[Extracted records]
::::

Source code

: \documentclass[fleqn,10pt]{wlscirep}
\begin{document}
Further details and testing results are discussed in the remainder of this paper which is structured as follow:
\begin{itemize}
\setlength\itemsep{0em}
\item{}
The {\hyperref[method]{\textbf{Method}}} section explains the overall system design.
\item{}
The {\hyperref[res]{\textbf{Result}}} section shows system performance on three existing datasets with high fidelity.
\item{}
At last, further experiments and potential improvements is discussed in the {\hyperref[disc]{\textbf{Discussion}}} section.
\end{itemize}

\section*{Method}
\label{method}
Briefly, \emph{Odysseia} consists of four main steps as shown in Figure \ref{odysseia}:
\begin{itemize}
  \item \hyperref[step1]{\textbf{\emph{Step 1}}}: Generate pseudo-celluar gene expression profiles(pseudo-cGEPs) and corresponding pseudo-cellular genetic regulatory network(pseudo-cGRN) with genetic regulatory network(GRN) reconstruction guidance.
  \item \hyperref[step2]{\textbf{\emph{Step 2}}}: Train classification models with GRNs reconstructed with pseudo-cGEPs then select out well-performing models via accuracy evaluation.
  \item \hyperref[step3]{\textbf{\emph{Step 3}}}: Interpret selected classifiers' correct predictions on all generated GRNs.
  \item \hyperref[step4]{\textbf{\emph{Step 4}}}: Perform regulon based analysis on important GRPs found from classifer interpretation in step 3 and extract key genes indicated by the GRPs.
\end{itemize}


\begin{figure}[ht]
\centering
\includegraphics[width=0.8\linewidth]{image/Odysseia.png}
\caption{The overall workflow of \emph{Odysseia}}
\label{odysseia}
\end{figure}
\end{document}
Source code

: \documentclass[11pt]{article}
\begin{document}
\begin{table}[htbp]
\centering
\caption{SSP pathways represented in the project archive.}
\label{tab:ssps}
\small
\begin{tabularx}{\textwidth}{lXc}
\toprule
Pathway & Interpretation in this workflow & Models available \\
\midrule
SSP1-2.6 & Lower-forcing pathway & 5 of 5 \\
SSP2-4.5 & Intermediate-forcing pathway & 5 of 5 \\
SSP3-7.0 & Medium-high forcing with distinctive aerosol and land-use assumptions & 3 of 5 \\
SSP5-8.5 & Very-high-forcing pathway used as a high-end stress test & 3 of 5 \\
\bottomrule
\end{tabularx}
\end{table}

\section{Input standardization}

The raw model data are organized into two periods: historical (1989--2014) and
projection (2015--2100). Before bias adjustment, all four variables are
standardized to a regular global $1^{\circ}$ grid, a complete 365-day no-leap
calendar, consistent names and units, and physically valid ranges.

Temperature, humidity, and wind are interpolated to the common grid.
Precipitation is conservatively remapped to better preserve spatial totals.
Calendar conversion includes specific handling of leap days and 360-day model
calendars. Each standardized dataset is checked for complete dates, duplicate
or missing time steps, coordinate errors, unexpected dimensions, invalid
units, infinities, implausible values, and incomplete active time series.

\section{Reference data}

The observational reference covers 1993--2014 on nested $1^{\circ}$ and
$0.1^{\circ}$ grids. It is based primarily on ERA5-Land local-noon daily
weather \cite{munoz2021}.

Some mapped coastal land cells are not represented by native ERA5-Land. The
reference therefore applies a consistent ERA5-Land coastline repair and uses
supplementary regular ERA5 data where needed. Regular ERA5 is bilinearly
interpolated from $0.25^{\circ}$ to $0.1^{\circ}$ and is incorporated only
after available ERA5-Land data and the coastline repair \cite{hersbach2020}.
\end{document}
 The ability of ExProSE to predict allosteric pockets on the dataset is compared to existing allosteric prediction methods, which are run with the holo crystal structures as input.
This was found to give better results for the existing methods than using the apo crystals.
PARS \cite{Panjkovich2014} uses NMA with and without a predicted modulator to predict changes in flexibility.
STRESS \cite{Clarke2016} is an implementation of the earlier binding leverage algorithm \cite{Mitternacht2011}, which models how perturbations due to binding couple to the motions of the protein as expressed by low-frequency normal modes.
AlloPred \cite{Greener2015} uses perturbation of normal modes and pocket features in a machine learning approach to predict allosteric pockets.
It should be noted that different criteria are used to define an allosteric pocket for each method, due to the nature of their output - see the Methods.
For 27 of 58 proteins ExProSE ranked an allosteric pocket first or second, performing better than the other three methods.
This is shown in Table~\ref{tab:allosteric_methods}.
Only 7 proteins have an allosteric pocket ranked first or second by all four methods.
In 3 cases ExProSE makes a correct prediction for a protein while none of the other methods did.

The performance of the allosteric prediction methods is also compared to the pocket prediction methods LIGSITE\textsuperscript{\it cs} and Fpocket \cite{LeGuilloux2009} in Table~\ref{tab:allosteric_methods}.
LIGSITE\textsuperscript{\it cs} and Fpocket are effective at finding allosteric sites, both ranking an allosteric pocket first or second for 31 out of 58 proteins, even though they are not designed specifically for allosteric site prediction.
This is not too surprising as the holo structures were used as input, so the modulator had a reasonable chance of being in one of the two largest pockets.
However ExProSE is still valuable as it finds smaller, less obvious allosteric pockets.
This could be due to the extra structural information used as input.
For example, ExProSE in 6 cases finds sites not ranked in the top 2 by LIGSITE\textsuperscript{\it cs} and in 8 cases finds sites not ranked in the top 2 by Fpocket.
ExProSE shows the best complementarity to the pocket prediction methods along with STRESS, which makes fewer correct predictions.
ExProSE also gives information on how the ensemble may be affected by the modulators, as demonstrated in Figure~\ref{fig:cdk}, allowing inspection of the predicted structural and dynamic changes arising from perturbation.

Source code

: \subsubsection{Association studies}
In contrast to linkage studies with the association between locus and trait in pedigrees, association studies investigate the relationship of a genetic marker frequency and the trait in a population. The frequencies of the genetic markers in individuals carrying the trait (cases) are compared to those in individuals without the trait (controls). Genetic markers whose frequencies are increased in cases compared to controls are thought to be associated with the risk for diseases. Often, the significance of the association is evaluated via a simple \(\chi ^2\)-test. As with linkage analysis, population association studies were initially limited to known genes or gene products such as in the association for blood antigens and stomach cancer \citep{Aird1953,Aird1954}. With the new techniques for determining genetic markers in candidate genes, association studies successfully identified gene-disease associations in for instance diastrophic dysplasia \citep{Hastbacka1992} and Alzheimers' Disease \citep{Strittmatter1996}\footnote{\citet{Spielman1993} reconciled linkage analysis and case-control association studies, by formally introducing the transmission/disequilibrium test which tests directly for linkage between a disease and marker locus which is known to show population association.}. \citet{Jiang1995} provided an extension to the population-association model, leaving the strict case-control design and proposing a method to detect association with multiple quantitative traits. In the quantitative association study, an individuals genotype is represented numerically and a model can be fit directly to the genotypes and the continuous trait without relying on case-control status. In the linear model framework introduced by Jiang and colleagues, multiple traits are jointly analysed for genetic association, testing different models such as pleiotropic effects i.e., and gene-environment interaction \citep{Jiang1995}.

::::

Begin at the line that has "changes in flexibility." in the entries above; stop after the line that has "For 27 of 58". Transcribe exactly those lines and no others.

PARS \cite{Panjkovich2014} uses NMA with and without a predicted modulator to predict changes in flexibility.
STRESS \cite{Clarke2016} is an implementation of the earlier binding leverage algorithm \cite{Mitternacht2011}, which models how perturbations due to binding couple to the motions of the protein as expressed by low-frequency normal modes.
AlloPred \cite{Greener2015} uses perturbation of normal modes and pocket features in a machine learning approach to predict allosteric pockets.
It should be noted that different criteria are used to define an allosteric pocket for each method, due to the nature of their output - see the Methods.
For 27 of 58 proteins ExProSE ranked an allosteric pocket first or second, performing better than the other three methods.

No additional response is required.